BlackLight Power, a company that claims to draw energy from a disputed form of hydrogen, said on Thursday that it has licensed its technology to a customer.
New Jersey-based BlackLight Power said a subsidiary of a small New Mexico utility, Roosevelt County Electric Cooperative, has licensed its technology and the rights to buy its heat-generating equipment.
The company's claims have caused controversy because they challenge long-held notions in physics. It's an example of how the surge in interest in energy technology has revived older technologies, like solar thermal, and inspired scientists to develop disruptive technologies.
It's not easy for an outsider to assess the merits of the company's technology, but it appears BlackLight Power is being taken seriously by some people.
BlackLight Power has raised $60 million in funding and the company is in discussions with utilities to use its equipment, according to CEO and founder Randell Mills said. It employs 25 people, about half of which are PhDs. Its process has been peer-reviewed, Mills said, and the company has created a prototype 5 kilowatt machine.
Mills said that the he has found a way to alter the state of stable hydrogen atoms in a new form, called hydrinos, and tap into the energy released during that change.

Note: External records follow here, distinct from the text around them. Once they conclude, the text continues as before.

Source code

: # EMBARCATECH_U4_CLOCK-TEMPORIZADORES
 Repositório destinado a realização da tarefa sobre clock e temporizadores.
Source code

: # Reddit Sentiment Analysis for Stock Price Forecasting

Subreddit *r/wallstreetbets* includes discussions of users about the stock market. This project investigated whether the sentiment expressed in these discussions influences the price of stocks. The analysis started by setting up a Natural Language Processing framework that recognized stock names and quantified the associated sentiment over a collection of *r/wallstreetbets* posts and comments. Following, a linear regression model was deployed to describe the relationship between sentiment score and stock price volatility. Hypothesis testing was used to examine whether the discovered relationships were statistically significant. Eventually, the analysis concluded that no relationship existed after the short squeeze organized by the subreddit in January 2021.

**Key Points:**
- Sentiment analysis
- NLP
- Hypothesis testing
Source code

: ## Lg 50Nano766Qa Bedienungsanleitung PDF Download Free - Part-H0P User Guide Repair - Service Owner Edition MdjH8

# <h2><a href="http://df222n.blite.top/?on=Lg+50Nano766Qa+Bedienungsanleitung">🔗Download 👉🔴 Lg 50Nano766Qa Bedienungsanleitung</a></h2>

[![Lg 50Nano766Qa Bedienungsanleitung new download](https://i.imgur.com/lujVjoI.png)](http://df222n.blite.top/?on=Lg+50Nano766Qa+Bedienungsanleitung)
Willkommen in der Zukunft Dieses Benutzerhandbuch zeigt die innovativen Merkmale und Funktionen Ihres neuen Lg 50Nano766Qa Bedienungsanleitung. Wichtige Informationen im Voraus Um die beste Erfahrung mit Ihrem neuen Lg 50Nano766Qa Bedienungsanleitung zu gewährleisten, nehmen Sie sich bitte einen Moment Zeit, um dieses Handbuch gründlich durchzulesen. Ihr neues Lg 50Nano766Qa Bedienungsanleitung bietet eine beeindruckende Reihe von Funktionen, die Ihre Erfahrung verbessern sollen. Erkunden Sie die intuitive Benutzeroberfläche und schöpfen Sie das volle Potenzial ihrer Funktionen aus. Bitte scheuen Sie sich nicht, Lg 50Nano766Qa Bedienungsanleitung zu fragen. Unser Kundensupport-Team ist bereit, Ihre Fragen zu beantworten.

The company has developed a reactor that uses a solid fuel--a form of nickel called Raney nickel--that starts a chemical reaction that brings a hydrogen's electron closer its nucleus, releasing energy, he explained.
Its business plan is to sell license its equipment broadly and have it sold to utilities. These utilities would use an electrolyzer to split the hydrogen from water and create a burst of thermal energy through the chemical reaction its equipment starts.
That heat, which power generators now produce by burning natural gas or coal, can be used to make electricity in a far more efficient manner and without fossil fuels, he said. About one liter of water is used per hour and the hydrogen can be recouped during the process to be used again, he said.
VentureBeat has written about BlackLight a few times now and offers a more detailed technical explanation.
In comments on articles about the company, many people dispute BlackLight Power's claims. The Wikipedia entry on "hydrino theory" has a section devoted to the controversy around it and Miles' claims, which he's quick to defend.
"They're arguing a theoretical argument. We can show experimentally that we can create this new form of energy," he said. "We're not in academic discussions anymore. We've moved beyond that."
No doubt, the company will continue to have its detractors. In the meantime, we await to see whether other utility and industrial customers are willing to vet and take a chance on the company's technology.